The right to reauthor rights

Designing for social transformation

Core practice

Community-engaged cultural artifacts and the practices and discourses they support.

Guiding Principle

A focus on allied political struggle to disrupt and transform power relations.

How does it look like in practice?—“The Occupied”

Youth processes cultural agency and the potential to critique, reimagine, and act on their social surroundings. In the classroom, students will create cultural artifacts that are responsive to community concerns and that are designed to catalyze particular social transformations toward justice.

Ms.J supported her students in imagining, designing, and building The Occupied, a light-up system to indicate when the classroom bathroom is occupied. Designed by students, it has three LED lights in a parallel circuit affixed to the wall outside the bathroom.

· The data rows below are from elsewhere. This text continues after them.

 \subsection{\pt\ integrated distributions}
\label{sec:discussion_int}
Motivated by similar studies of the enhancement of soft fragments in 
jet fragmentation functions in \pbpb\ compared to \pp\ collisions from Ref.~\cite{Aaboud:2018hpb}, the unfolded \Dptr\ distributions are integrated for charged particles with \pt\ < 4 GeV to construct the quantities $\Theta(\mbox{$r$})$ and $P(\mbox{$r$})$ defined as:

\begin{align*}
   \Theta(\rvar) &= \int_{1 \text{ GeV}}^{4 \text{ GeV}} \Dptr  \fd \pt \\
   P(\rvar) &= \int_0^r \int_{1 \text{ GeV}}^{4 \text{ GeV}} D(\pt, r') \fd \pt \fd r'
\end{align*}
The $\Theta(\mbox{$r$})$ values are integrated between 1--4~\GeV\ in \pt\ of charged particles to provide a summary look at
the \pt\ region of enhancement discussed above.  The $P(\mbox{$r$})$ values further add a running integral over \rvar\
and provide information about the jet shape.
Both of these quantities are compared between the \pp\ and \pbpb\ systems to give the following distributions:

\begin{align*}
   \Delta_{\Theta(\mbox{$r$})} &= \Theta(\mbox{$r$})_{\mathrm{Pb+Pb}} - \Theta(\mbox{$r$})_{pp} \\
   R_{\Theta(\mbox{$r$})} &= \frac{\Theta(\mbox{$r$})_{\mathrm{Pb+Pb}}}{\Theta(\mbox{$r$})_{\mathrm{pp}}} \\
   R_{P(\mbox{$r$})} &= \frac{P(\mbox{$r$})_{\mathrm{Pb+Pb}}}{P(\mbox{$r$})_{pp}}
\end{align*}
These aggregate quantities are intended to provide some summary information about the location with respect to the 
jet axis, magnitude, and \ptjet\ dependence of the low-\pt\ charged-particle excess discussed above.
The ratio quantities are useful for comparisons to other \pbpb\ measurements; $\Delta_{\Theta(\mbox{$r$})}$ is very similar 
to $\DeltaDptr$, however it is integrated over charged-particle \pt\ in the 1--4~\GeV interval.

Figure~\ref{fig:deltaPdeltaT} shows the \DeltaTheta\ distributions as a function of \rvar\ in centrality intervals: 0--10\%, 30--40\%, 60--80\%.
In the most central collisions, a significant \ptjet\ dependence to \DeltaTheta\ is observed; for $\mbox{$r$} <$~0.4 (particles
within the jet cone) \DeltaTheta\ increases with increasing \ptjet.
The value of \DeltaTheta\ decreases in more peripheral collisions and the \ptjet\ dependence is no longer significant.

  • Teachers and students gather their knowledge constructed through research and designed engineering artifacts that served as cultural interventions.
  • Supporting students in making postcards that described their engineering designs, why they mattered, and their role in the process. These postcards were traded among students and were also shared with family and friends
  • Teachers hosted community STEM events where families, friends, and students in other grade levels learned about the projects, talked with the student designers, and tested their projects.

We call it ” The Occupied” because it’s supposed to show you when the bathroom is occupied…. I think this is a good problem to solve. I think it will help our community. Especially boys. The girls usually have someone watch the door, but a lot of us don’t.